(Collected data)

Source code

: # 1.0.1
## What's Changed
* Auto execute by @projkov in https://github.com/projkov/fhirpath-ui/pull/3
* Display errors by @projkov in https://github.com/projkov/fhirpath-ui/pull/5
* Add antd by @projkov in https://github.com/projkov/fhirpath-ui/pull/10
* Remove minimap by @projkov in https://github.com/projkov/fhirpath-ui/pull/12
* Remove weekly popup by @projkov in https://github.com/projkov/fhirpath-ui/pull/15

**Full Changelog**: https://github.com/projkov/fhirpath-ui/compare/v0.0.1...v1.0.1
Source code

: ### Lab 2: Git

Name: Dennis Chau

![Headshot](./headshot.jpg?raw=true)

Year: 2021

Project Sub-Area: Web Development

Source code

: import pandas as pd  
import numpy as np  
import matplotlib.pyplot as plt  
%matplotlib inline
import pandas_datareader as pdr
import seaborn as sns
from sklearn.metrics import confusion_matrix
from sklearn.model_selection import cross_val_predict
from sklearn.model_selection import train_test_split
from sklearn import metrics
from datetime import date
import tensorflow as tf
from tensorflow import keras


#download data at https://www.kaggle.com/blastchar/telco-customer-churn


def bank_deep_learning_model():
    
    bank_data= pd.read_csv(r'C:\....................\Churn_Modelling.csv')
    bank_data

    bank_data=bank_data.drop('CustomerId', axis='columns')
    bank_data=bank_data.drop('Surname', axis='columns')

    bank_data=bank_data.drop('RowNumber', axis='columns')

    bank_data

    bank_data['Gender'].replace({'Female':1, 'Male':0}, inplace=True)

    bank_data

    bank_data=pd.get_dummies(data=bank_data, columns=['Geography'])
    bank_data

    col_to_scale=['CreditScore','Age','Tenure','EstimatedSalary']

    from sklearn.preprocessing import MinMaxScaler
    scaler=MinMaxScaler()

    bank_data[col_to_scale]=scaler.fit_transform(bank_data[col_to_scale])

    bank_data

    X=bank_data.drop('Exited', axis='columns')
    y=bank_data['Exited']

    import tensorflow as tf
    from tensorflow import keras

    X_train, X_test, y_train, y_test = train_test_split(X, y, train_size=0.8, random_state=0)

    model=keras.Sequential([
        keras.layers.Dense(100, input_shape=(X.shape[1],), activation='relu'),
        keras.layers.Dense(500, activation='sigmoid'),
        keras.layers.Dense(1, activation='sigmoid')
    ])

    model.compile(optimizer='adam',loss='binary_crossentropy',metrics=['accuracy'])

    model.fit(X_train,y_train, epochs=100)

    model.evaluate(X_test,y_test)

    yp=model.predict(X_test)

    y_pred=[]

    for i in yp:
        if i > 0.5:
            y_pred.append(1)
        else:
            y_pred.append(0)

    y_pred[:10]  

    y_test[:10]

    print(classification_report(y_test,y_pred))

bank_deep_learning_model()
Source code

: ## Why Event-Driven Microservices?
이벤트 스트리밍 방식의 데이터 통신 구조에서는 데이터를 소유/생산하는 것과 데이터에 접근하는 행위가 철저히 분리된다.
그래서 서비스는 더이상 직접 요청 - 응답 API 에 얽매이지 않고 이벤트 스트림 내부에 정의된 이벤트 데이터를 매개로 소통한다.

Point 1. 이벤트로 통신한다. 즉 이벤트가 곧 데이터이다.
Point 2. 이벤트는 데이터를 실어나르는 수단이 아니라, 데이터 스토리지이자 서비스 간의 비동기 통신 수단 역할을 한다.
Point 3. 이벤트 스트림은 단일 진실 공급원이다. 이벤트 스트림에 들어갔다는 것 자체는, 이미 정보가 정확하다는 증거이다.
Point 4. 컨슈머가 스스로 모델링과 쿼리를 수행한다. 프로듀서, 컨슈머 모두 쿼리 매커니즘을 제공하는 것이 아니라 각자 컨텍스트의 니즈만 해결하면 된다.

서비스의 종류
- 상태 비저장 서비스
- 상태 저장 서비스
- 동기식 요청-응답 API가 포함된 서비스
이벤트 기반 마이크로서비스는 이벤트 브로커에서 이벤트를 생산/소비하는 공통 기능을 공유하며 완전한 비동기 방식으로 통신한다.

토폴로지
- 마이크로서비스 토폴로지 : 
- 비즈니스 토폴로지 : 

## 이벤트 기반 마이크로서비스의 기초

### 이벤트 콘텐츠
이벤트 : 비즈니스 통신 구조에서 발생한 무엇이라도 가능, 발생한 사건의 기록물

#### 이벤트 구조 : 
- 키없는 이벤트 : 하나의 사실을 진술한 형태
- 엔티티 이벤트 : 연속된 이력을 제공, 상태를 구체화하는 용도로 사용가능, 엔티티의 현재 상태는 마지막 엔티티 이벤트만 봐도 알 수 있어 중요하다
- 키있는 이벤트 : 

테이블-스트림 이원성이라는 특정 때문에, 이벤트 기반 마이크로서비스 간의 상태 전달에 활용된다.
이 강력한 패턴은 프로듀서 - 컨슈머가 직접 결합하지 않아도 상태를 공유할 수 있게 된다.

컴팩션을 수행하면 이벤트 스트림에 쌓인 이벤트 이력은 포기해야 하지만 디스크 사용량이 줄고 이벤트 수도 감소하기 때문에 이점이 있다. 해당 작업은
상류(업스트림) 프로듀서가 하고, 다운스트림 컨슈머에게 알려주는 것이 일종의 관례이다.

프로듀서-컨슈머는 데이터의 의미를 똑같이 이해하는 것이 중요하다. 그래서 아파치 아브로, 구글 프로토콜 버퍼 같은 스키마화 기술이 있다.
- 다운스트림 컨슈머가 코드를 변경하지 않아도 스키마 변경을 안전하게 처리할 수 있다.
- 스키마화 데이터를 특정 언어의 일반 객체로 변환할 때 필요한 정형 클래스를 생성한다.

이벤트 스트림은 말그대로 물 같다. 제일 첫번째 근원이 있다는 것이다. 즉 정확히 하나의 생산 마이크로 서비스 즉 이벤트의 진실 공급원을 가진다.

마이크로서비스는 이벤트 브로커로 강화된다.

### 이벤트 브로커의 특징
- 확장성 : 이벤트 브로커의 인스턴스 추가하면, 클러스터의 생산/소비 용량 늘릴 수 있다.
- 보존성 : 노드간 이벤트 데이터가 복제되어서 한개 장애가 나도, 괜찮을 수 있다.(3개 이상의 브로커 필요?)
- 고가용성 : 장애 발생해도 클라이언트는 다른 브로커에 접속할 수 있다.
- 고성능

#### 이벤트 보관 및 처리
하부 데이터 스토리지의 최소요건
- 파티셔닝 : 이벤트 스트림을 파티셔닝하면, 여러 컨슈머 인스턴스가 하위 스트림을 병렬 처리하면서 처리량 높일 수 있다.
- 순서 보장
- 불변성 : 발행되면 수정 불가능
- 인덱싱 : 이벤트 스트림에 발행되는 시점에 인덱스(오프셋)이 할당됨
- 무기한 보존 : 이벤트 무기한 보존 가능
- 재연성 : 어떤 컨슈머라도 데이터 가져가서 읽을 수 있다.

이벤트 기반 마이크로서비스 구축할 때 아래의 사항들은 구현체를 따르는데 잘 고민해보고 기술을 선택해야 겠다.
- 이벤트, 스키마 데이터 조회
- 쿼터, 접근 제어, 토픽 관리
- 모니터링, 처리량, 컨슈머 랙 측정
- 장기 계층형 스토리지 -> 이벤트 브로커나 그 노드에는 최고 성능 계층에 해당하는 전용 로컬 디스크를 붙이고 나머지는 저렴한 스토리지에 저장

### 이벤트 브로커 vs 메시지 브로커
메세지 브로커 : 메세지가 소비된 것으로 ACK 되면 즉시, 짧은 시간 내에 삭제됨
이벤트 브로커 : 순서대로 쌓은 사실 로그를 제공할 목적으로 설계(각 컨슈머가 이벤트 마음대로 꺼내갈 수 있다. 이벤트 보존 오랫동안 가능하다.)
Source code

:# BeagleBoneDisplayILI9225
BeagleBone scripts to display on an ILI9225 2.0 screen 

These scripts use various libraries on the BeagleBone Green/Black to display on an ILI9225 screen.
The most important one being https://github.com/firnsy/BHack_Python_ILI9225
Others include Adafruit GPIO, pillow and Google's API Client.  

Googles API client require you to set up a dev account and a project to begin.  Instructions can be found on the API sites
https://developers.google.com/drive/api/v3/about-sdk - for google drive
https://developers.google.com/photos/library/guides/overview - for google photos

What this task involves - Look over the entries above and tally the lines containing the string "axis"; the answer is that total only.

Exercise answer - 4